The Crooked Things Straight

Getting lost within yourself is an unsettling feeling. What matters is counting on faith that things will happen, and people will get through. That there will be spirit enough to conquer the bad within and without, to cut through chaotic sound and fury, and lead in good ways.  What’s maybe most disheartening is when those around you give up on you.  Then it’s about really counting on the one who created you, trying to know, to grasp at not being alone in the struggle.  Words for me have always been my sanity point—writing itself as a way to make sense of the chaos and reach toward God.

When I write, I find a way to draw out of me the many mixed emotions and ideas I have, all tangled together.  It’s extreme mess, this tangle, and all that I love and is important to me is in this mess, so I must, feel compelled, to disentangle. To look at the mess and see it for what it is.  It’s unsettling to see this mess, and feel helpless as to what to do with it.  I feel sometimes as though this chaos is unmitigated, unruly, and other times I find the most unusual help along the way that I suddenly feel as though somehow the getting lost is a part of the fray.  And fray is the right word here—this constant rubbing, wearing away, the way feeling lost and dealing with daily internal struggle. It’s messy.
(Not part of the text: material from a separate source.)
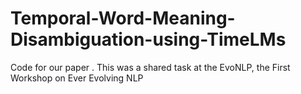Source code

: # Temporal-Word-Meaning-Disambiguation-using-TimeLMs
Code for our paper . This was a shared task at the EvoNLP, the First Workshop on Ever Evolving NLP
The other day I felt Tom’s presence—there was no other explanation: I’d been talking out loud to him, imploring his help in the middle of an argument, and all of a sudden there was clarity on my part as well as that of my other half.  He was so close to us in life that I believe he could, in an act of love from beyond, reach us this way.  I have a whole other view of faith, having had this experience a few times now. It hasn’t been a singular thing, or coincidental.  It has been a thoughtful set of moments, and crucial moments, during which I have learned something important about myself or those around me.  I think there must be something to this, even though I grasp at its effluence, its ethereal presence. There’s something there, then there’s nothing.  And then, most notably, there is in fact a solid change left behind, a grace, some kind of reconciling that makes the soul feel as though something right has happened, that the crooked thing has been set straighter, perhaps, or at least set upright, accepted, warmly, into a new space.